Morgan Stanley: “Musk’s public confrontation with Trump was probably calculated”

The analysts of Morgan Stanley They believe that the recent public communication campaign of Elon Musk About his confrontation with the president Donald Trump“It is probably part of a strategy planned by the mega millionaire to achieve a specific objective with its approach designed to attract maximum public attention to the subject.”

Despite the possible “negative sensation around the products/brand of Tesla“Due to Musk’s political participation, Morgan Stanley He suggests that this “would not have surprised the company’s management.”

The firm emphasizes that the United States credit perspective and solvency (budget deficit, national debt, etc.) have become an absolute priority for the executive director of Tesla.

They point to a “Patterns Recognition”indicating that investors “could be, once again, discarding how far the Mr.

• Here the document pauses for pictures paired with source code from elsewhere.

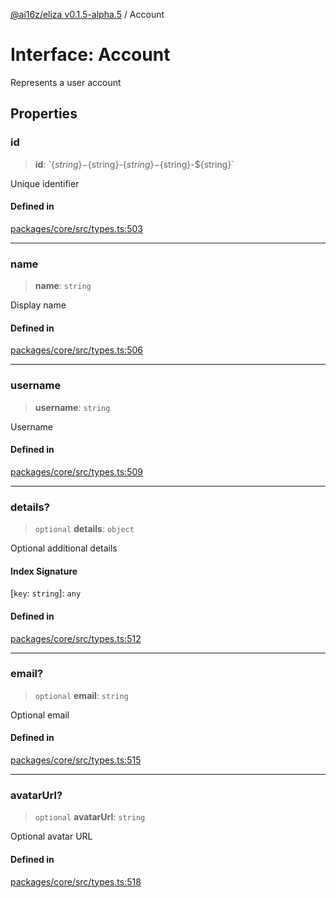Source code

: [@ai16z/eliza v0.1.5-alpha.5](../index.md) / Account

# Interface: Account

Represents a user account

## Properties

### id

> **id**: \`$\{string\}-$\{string\}-$\{string\}-$\{string\}-$\{string\}\`

Unique identifier

#### Defined in

[packages/core/src/types.ts:503](https://github.com/ai16z/eliza/blob/main/packages/core/src/types.ts#L503)

***

### name

> **name**: `string`

Display name

#### Defined in

[packages/core/src/types.ts:506](https://github.com/ai16z/eliza/blob/main/packages/core/src/types.ts#L506)

***

### username

> **username**: `string`

Username

#### Defined in

[packages/core/src/types.ts:509](https://github.com/ai16z/eliza/blob/main/packages/core/src/types.ts#L509)

***

### details?

> `optional` **details**: `object`

Optional additional details

#### Index Signature

 \[`key`: `string`\]: `any`

#### Defined in

[packages/core/src/types.ts:512](https://github.com/ai16z/eliza/blob/main/packages/core/src/types.ts#L512)

***

### email?

> `optional` **email**: `string`

Optional email

#### Defined in

[packages/core/src/types.ts:515](https://github.com/ai16z/eliza/blob/main/packages/core/src/types.ts#L515)

***

### avatarUrl?

> `optional` **avatarUrl**: `string`

Optional avatar URL

#### Defined in

[packages/core/src/types.ts:518](https://github.com/ai16z/eliza/blob/main/packages/core/src/types.ts#L518)
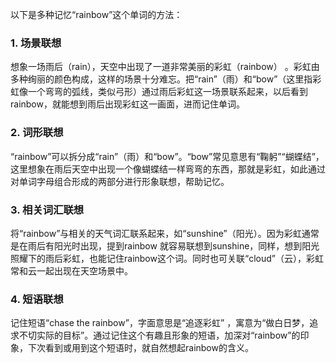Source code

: 以下是多种记忆“rainbow”这个单词的方法：

### 1. 场景联想
想象一场雨后（rain），天空中出现了一道非常美丽的彩虹（rainbow） 。彩虹由多种绚丽的颜色构成，这样的场景十分难忘。把“rain”（雨）和“bow”（这里指彩虹像一个弯弯的弧线，类似弓形）通过雨后彩虹这一场景联系起来，以后看到rainbow，就能想到雨后出现彩虹这一画面，进而记住单词。

### 2. 词形联想
“rainbow”可以拆分成“rain”（雨）和“bow”。“bow”常见意思有“鞠躬”“蝴蝶结”，这里想象在雨后天空中出现一个像蝴蝶结一样弯弯的东西，那就是彩虹，如此通过对单词字母组合形成的两部分进行形象联想，帮助记忆。

### 3. 相关词汇联想
将“rainbow”与相关的天气词汇联系起来，如“sunshine”（阳光）。因为彩虹通常是在雨后有阳光时出现，提到rainbow 就容易联想到sunshine，同样，想到阳光照耀下的雨后彩虹，也能记住rainbow这个词。同时也可关联“cloud”（云），彩虹常和云一起出现在天空场景中。

### 4. 短语联想
记住短语“chase the rainbow”，字面意思是“追逐彩虹” ，寓意为“做白日梦，追求不切实际的目标”。通过记住这个有趣且形象的短语，加深对“rainbow”的印象，下次看到或用到这个短语时，就自然想起rainbow的含义。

Muskas well as their resilience to endure criticism and financial difficulties. ”

Morgan Stanley He anticipates that “if the discord between Elon Musk and the president continues or intensifies from now on,” Tesla’s investors “should prepare for even greater volatility in the actions.” However, they maintain “sufficient confidence in the long -term vision of the company to reiterate its name as our ‘best choice’ in the American car sector.”

Analysts reiterated their recommendation to “About Weighing” to the actions of Teslahighlighting “the capacities of the same in key areas of physical AI, since they offer growth and margin opportunities exceeding those of the traditional business of electric vehicles.”